Grafana dashboards for YDB
This page describes Grafana dashboards for YDB. For information about how to install dashboards, see Setting Up Monitoring with Prometheus and Grafana.
DB status
General database dashboard.
Download the dbstatus.json file with the DB status dashboard.
DB overview
General database dashboard by categories:
- Health
- API
- API details
- CPU
- CPU pools
- Memory
- Storage
- DataShard
- DataShard details
- Latency
Download the dboverview.json file with the DB overview dashboard.
Actors
CPU utilization in an actor system.
| Name | Description |
|---|---|
| CPU by execution pool (us) | CPU utilization in different execution pools across all nodes, microseconds per second (one million indicates utilization of a single core) |
| Actor count | Number of actors (by actor type) |
| CPU | CPU utilization in different execution pools (by actor type) |
| Events | Actor system event handling metrics |
Download the actors.json file with the Actors dashboard.
CPU
CPU utilization in execution pools.
| Name | Description |
|---|---|
| CPU by execution pool | CPU utilization in different execution pools across all nodes, microseconds per second (one million indicates utilization of a single core) |
| Actor count | Number of actors (by actor type) |
| CPU | CPU utilization in each execution pool |
| Events | Event handling metrics in each execution pool |
Download the cpu.json file with the CPU dashboard.
gRPC
gRPC layer metrics.
| Name | Description |
|---|---|
| Requests | Number of requests received by a database per second (by gRPC method type) |
| Request bytes | Size of database requests, bytes per second (by gRPC method type) |
| Response bytes | Size of database responses, bytes per second (by gRPC method type) |
| Dropped requests | Number of requests per second with processing terminated at the transport layer due to an error (by gRPC method type) |
| Dropped responses | Number of responses per second with sending terminated at the transport layer due to an error (by gRPC method type) |
| Requests in flight | Number of requests that a database is simultaneously handling (by gRPC method type) |
| Request bytes in flight | Size of requests that a database is simultaneously handling (by gRPC method type) |
Download the grpc.json file with the gRPC API dashboard.
Query engine
Information about the query engine.
| Name | Description |
|---|---|
| Requests | Number of incoming requests per second (by request type) |
| Request bytes | Size of incoming requests, bytes per second (query, parameters, total) |
| Responses | Number of responses per second (by response type) |
| Response bytes | Response size, bytes per second (total, query result) |
| Sessions | Information about running sessions |
| Latencies | Request execution time histograms for different types of requests |
Download the queryengine.json file with the Query engine dashboard.
TxProxy
Information about transactions from the DataShard transaction proxy layer.
| Name | Description |
|---|---|
| Transactions | Datashard transaction metrics |
| Latencies | Execution time histograms for different stages of datashard transactions |
Download the txproxy.json file with the TxProxy dashboard.
DataShard
DataShard tablet metrics.
| Name | Description |
|---|---|
| Operations | Datashard operation statistics for different types of operations |
| Transactions | Information about datashard tablet transactions (by transaction type) |
| Latencies | Execution time histograms for different stages of custom transactions |
| Tablet latencies | Tablet transaction execution time histograms |
| Compactions | Information about LSM compaction operations performed |
| ReadSets | Information about ReadSets that are sent when executing a customer transaction |
| Other | Other metrics |
Download the datashard.json file with the DataShard dashboard.
Database Hive
Hive metrics for the selected database.
The dashboard includes the following filters:
- database – selects the database for which metrics are displayed;
- ds – selects the Prometheus data source the dashboard will use;
- Tx type – determines the transaction type for which "

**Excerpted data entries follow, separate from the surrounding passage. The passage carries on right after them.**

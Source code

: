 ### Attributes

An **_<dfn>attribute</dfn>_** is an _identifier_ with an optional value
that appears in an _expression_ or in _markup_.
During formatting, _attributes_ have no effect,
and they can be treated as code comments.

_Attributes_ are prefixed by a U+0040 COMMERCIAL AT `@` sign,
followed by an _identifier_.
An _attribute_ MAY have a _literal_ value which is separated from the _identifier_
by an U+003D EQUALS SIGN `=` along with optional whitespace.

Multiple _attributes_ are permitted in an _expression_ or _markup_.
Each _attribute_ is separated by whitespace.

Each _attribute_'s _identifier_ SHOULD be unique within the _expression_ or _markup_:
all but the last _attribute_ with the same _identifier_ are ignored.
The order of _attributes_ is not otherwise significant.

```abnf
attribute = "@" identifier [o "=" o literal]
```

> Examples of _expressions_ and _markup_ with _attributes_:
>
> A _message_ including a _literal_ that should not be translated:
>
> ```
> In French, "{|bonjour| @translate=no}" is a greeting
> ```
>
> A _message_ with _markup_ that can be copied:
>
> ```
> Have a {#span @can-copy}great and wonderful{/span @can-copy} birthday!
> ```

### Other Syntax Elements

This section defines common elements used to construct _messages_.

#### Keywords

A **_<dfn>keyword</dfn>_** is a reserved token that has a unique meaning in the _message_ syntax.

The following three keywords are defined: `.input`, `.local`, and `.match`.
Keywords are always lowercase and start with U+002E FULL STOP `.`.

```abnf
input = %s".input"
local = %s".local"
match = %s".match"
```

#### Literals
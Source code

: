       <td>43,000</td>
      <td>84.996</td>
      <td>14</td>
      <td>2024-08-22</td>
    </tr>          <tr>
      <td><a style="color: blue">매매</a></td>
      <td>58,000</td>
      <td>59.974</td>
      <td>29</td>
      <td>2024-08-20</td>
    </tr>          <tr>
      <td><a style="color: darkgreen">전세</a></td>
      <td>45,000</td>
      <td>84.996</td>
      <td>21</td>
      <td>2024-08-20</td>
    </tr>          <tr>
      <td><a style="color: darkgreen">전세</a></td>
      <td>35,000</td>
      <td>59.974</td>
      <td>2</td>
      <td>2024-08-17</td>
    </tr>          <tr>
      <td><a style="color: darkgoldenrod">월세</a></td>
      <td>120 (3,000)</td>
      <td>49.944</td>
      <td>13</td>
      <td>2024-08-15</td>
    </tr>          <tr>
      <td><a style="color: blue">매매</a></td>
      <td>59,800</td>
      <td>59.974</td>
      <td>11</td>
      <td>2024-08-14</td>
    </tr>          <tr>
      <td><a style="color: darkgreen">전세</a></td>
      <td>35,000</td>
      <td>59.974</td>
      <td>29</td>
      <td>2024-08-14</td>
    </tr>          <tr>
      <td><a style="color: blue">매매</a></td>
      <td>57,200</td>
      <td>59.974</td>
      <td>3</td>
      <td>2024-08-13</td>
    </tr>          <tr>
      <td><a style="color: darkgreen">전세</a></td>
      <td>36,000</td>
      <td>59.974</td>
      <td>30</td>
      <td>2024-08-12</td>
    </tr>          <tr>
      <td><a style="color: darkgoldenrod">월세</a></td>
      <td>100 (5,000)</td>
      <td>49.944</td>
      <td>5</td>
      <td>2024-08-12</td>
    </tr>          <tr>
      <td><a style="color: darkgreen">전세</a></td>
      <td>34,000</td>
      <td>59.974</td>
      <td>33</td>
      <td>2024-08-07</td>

{Tx type}average time" panel is displayed.
| Name | Description |
|---|---|
| CPU usage by HIVE_ACTOR, HIVE_BALANCER_ACTOR | CPU time utilized by HIVE_ACTOR and HIVE_BALANCER_ACTOR, two of the most important actors of the Hive tablet. |
| Self-ping time | Time it takes Hive to respond to itself. High values indicate heavy load (and low responsiveness) of the Hive. |
| Local transaction times | CPU time utilized by various local transaction types in Hive. Shows the structure of Hive load based on different activities. |
| Tablet count | Total number of tablets in the database. |
| Event queue size | Size of the incoming event queue in Hive. Consistently high values indicate Hive cannot process events fast enough. |
{Tx type} average time |
Average execution time of a single local transaction of the type specified in the Tx type selector on the dashboard. |
| Versions | Versions of YDB running on cluster nodes. |
| Hive node | Node where the database Hive is running. |
Download the database-hive-detailed.json file with the Database Hive dashboard.